# Description of the task
Print the lines in the listing below that fall between the line with "- **Content Validation**: Built-in" and the line with "- **JWT Authentication**: API", those two lines included, exactly as they stand and with nothing else.

# Source material

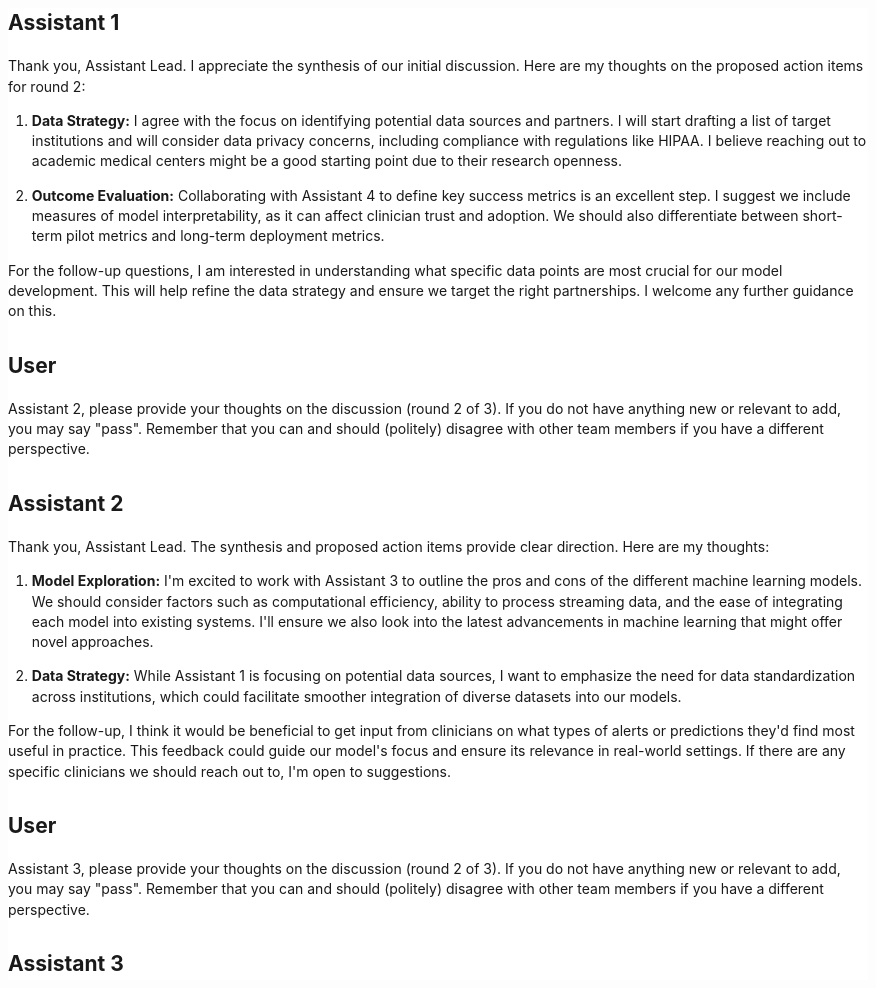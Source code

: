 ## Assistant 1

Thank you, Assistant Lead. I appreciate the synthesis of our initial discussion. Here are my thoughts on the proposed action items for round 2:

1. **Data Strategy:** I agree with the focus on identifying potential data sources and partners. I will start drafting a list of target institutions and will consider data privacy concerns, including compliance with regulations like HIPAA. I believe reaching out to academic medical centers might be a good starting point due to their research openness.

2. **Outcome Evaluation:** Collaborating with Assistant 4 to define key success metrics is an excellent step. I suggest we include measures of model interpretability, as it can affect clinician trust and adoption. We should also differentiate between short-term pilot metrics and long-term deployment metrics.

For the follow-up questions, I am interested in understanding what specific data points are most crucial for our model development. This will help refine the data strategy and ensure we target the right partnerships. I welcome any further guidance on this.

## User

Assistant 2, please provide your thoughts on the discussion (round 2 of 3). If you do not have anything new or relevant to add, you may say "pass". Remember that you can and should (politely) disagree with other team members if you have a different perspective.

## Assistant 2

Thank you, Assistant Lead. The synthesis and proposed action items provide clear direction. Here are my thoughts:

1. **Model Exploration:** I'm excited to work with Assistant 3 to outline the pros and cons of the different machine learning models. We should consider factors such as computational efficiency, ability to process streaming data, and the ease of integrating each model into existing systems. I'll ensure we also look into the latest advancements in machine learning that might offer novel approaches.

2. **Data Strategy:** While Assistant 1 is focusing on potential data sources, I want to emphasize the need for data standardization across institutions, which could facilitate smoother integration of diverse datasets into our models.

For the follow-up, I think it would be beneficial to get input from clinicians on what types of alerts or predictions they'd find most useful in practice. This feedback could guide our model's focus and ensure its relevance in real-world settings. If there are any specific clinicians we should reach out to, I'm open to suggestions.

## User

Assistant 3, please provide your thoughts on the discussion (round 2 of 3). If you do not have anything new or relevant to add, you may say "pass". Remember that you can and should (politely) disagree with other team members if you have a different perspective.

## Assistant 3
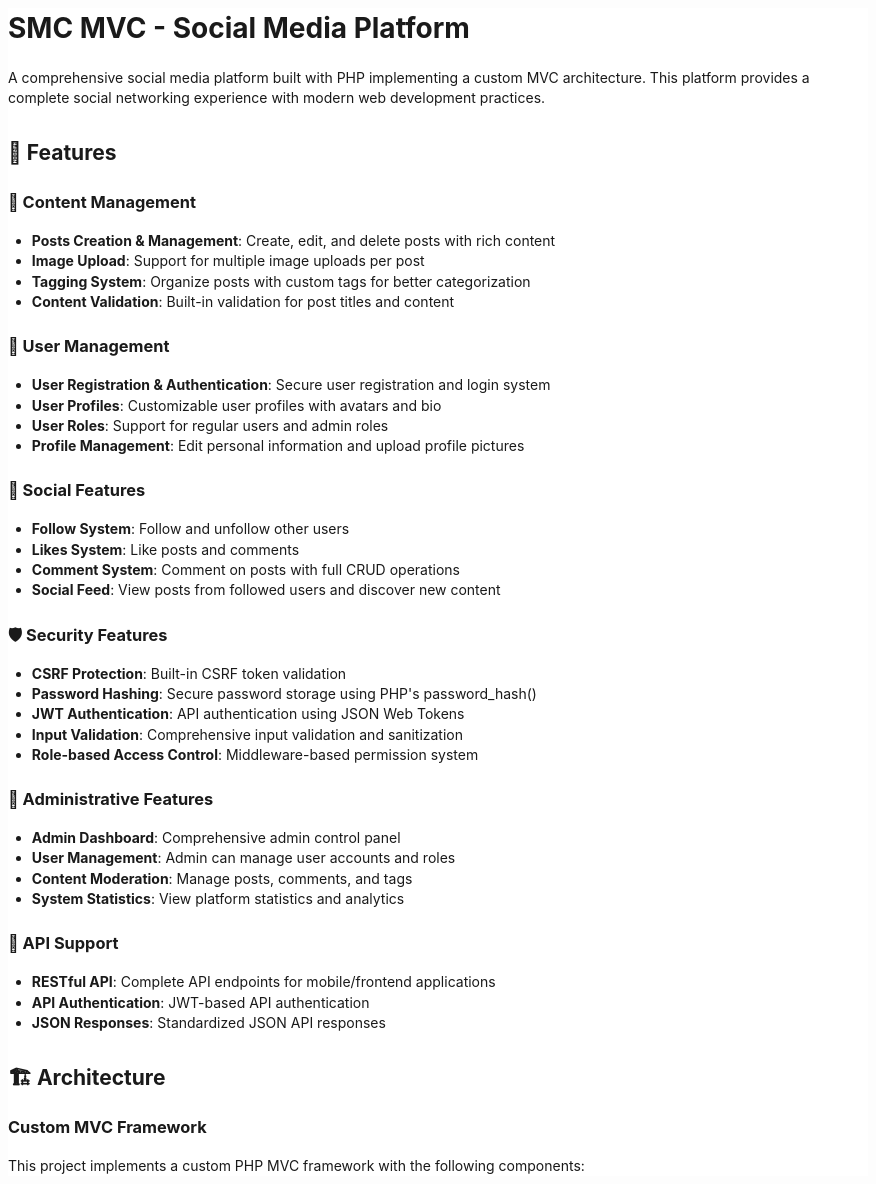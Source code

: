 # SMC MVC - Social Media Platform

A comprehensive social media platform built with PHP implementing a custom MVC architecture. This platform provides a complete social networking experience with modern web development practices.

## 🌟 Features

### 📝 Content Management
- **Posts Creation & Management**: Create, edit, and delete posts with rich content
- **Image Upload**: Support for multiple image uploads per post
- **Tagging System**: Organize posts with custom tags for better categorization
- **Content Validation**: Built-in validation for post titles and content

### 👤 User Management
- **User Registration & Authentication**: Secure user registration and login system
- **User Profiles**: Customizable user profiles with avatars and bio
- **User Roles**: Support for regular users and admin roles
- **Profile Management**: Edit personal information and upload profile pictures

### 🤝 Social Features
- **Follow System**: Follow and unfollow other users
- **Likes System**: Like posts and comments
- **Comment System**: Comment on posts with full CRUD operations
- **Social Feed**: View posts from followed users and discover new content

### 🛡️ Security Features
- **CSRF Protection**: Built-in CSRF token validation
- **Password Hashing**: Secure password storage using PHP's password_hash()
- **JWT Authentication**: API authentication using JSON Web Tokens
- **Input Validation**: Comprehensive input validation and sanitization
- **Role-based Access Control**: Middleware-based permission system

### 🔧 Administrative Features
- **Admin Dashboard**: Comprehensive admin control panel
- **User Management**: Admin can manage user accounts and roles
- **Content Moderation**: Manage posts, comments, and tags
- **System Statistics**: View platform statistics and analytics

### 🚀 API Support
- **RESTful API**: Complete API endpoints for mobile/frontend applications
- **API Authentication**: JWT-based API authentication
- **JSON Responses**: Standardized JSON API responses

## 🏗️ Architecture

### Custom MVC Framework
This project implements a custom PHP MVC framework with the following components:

...

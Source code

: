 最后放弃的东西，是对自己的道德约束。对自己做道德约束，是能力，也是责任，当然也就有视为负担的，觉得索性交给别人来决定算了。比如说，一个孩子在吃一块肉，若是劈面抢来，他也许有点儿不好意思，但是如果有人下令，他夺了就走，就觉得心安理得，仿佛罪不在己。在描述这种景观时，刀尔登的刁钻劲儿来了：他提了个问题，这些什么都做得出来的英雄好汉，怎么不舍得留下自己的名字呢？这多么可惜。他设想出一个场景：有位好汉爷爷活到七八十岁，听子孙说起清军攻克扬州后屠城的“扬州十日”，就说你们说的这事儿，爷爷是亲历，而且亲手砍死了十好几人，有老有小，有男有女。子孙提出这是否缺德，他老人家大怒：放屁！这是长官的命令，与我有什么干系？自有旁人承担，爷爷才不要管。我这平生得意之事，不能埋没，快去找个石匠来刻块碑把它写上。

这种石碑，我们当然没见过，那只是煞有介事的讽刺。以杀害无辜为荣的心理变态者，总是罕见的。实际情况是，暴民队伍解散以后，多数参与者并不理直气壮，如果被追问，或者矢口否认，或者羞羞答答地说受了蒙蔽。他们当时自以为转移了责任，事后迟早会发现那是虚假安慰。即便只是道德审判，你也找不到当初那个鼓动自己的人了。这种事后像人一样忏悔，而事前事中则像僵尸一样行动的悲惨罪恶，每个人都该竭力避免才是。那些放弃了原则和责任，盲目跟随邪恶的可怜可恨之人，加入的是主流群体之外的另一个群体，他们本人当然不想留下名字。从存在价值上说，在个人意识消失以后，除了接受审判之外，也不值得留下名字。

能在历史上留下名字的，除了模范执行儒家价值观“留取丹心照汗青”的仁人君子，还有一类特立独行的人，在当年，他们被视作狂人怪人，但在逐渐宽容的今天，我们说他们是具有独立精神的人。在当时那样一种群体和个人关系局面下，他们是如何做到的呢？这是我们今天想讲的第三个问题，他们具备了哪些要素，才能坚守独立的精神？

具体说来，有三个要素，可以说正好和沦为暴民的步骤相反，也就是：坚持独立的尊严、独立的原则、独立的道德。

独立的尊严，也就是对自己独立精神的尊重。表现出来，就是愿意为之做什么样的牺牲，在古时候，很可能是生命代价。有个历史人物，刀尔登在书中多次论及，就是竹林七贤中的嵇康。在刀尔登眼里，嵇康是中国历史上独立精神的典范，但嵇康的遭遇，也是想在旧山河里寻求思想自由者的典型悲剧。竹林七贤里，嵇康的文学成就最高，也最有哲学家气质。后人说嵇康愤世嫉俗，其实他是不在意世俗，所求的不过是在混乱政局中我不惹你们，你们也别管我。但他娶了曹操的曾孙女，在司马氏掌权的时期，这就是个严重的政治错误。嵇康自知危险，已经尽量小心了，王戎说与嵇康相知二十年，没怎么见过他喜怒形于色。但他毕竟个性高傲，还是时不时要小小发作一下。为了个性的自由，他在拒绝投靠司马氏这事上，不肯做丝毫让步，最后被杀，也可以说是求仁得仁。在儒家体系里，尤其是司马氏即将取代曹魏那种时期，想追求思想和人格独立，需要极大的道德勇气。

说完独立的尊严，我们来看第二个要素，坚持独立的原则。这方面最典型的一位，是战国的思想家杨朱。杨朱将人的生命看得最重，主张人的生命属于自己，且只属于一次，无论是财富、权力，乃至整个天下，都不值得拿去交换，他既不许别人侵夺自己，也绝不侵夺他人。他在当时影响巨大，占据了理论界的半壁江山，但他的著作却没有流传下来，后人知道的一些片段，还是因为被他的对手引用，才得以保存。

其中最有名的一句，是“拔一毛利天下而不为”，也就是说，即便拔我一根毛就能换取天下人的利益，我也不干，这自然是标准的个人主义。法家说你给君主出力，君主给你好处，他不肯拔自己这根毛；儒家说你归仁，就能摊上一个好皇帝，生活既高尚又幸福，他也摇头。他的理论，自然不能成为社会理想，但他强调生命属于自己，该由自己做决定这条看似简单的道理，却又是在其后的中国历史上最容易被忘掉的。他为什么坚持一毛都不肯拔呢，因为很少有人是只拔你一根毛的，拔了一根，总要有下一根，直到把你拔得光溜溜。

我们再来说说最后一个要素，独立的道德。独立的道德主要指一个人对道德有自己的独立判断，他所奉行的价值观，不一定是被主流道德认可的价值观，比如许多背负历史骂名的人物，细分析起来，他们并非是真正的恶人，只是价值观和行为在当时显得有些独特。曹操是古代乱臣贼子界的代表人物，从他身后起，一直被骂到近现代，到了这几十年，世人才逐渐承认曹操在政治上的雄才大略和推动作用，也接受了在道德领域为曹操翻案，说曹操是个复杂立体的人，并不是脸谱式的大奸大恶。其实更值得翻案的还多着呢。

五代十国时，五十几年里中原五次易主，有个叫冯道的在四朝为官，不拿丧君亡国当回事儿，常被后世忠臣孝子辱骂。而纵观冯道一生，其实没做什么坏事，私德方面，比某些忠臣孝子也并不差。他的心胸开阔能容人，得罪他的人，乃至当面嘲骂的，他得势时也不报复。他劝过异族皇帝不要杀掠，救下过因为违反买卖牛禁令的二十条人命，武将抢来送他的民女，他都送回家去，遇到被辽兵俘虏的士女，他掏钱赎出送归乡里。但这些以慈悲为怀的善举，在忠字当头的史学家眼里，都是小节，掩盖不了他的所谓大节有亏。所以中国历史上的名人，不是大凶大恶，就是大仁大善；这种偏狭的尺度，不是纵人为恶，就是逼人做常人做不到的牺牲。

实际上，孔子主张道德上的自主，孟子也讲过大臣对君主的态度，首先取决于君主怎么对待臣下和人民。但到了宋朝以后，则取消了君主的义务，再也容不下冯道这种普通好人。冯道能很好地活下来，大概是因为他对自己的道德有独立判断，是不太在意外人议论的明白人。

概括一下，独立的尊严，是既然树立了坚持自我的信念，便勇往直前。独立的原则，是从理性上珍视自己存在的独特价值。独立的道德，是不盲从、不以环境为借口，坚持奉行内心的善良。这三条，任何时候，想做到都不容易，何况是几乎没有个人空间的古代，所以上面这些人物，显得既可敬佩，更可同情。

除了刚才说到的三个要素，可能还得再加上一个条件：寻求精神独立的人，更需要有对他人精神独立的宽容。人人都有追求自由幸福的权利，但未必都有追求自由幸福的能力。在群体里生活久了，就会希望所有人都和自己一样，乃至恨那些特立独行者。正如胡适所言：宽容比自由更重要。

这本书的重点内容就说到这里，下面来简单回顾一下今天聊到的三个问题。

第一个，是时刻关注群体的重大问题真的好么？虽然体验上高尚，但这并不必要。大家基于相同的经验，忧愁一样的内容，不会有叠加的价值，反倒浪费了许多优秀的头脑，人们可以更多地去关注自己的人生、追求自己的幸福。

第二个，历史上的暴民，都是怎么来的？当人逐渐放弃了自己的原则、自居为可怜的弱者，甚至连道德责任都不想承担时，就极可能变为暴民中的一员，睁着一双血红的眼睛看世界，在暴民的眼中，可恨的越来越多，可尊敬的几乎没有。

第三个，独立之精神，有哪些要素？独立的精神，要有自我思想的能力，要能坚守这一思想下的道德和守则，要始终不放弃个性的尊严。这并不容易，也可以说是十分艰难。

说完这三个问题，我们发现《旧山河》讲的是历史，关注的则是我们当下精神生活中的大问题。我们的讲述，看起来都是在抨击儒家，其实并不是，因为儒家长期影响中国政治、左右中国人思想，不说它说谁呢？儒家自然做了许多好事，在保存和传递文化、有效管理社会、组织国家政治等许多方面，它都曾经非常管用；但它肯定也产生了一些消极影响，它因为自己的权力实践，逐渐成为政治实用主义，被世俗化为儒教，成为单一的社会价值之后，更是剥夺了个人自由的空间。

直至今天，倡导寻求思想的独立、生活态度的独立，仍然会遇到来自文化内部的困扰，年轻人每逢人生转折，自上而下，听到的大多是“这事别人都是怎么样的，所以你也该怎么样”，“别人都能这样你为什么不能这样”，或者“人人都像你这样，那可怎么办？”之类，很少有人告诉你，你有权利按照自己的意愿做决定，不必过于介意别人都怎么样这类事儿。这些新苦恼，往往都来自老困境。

# Solved exercise
- **Content Validation**: Built-in validation for post titles and content

### 👤 User Management
- **User Registration & Authentication**: Secure user registration and login system
- **User Profiles**: Customizable user profiles with avatars and bio
- **User Roles**: Support for regular users and admin roles
- **Profile Management**: Edit personal information and upload profile pictures

### 🤝 Social Features
- **Follow System**: Follow and unfollow other users
- **Likes System**: Like posts and comments
- **Comment System**: Comment on posts with full CRUD operations
- **Social Feed**: View posts from followed users and discover new content

### 🛡️ Security Features
- **CSRF Protection**: Built-in CSRF token validation
- **Password Hashing**: Secure password storage using PHP's password_hash()
- **JWT Authentication**: API authentication using JSON Web Tokens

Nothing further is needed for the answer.